Warum ist Tirol so schön? Nun, die Antwort darauf ist einfach. Tirol ist schön, weil es von seinen Bewohnern gepflegt wird, und das schon seit Jahrhunderten. Vor allem die Bauern sorgen mit ihrer Bewirtschaftung und ihrem Vieh, dass Grashalme in ihrem Grün um die Wette leuchten. Waren die Berge früher für die Bewohner eine ständige Gefahr, zogen sie einst abenteuerlustige Briten magisch an. Mit diesen ersten Alpinisten kamen bald Künstler, deren Werke die Stadtbewohner in die Berge und somit nach Tirol lockten.

Viele Bewohner und Bauern konnten sich damit eine weitere Lebensgrundlage schaffen. Aus einfachen Gasthäusern wurden mit der Zeit vielerorts luxuriöse Hotels. Mit dem Bau von Infrastruktur, Seilbahnen und Unterkünften wurde aus Tirol mittlerweile das Tourismusland Nummer 1 der Welt. Hier kommen weltweit die meisten Urlauber auf einen Einwohner.

„Wir leben von der Natur und mit der Natur“ – Balthasar Hauser

Die bäuerlichen Strukturen konnten dank der touristischen Entwicklung aufrecht erhalten werden. Auch die Agrarförderungen der Europäischen Union haben einen Anteil daran. Die Transparenzdatenbank der EU liefert übrigens detaillierte Informationen darüber, wer eine Förderung erhalten hat, wie hoch diese war, und worauf diese gründet. Es steht außer Frage, dass der finanzielle und vor allem zeitliche Aufwand für viele Bauern nicht wirtschaftlich ist. Jene Bauern, die das Handtuch werfen müssen, verkaufen oder verpachten ihre Wiesen an benachbarte Bauern, die dafür mehr Tiere halten können. Um für Förderungen anzusuchen, hilft das Österreichisches Programm für die Entwicklung des ländlichen Raums (LE2020) und weitere Informationen auf der Websites des Landes Tirol.

Landwirtschaft
Erste Ferienregion Zillertal ©Tirol Werbung / Aichner Bernhard

Balthasar Hauser vom Stanglwirt in Going sagt „Wir leben von der Natur und mit der Natur“. Für Hauser und viele weitere Bauern und Gastwirte ist die Rückbesinnung zur Natur, Nutzung von Produkten aus der eigenen biologischen Landwirtschaft und die Verwendung von lokalen Materialien ganz selbstverständlich. Nicht, weil es gerade Trend ist, sondern weil es die effizienteste, ökologischste und ökonomischste Form der Nutzung ist.

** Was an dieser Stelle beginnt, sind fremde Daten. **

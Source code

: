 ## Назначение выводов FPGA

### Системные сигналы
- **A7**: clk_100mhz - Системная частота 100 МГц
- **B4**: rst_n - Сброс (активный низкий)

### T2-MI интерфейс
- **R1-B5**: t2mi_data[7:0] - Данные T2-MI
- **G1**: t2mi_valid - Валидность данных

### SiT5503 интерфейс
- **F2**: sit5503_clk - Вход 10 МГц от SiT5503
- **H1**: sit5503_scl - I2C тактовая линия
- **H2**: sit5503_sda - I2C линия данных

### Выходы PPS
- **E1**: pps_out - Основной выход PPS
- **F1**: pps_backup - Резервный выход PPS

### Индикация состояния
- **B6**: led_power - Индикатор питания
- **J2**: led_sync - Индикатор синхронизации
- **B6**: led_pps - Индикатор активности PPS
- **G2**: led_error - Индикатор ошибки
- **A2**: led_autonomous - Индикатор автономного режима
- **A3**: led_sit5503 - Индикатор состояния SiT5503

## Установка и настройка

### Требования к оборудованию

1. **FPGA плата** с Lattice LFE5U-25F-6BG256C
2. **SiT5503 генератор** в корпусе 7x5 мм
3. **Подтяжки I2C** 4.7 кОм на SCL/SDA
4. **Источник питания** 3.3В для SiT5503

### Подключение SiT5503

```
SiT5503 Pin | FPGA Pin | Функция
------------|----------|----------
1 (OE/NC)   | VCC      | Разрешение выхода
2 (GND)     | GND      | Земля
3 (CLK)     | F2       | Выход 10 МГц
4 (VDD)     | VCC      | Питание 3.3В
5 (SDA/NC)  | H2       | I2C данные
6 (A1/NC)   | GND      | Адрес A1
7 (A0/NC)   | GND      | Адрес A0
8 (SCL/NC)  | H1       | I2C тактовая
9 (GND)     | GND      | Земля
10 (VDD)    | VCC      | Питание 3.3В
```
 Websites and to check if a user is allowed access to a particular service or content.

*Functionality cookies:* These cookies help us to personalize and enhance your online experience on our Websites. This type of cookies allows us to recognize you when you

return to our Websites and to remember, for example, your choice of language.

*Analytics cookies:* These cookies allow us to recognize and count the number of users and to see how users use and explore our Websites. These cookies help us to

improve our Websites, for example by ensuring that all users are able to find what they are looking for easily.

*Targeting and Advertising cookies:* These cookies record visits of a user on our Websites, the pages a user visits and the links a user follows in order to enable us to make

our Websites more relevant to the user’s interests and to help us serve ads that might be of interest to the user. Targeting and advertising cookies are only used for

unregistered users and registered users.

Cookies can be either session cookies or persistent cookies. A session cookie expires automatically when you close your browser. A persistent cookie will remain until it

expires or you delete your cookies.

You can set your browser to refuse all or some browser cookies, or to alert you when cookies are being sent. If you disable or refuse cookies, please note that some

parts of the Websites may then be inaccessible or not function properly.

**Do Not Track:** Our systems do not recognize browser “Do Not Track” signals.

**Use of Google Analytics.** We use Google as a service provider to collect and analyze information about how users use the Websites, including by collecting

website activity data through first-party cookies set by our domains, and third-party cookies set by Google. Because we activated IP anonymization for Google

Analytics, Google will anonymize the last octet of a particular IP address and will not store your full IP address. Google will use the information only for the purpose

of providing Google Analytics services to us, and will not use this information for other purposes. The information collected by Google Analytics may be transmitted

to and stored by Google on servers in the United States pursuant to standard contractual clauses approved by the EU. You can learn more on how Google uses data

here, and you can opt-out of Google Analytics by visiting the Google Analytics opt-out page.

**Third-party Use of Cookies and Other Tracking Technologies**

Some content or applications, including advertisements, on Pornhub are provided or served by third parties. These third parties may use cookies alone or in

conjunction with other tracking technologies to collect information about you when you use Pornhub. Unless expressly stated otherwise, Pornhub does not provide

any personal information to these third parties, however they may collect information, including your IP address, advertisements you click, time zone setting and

Landwirtschaft in den BergenNatürlich hat diese erfolgreiche Kombination auch ihre Schattenseiten. Milch- und Fleischpreise verlangen effizientere Tiere, deren Züchtung auch nachteilige Effekte haben, so werden bspw. viele Kühe heute selten zehn Jahre alt. Das Heu bzw. die Silage wird mit Kraftfutter ergänzt, um schnellere Masterfolge oder mehr Milch zu erzielen. Die Gefahr, dass das Tier in den Hintergrund gerät, ist vorhanden. Gerade hier helfen die vielerorts kleinen Strukturen und der Fleiß und Einsatz vieler Landwirte.

Warum gibt es nicht mehr Bio-Bauern?

Dass nur ein kleiner Teil der Landwirte biologisch arbeitet, liegt oftmals ebenfalls an der Wirtschaftlichkeit. Der Aufwand und die häufigeren Kontrollen sind für viele Nebenerwerbsbauern ein Hindernis, das sich preislich bei den Abnehmern nicht genug auszahlt.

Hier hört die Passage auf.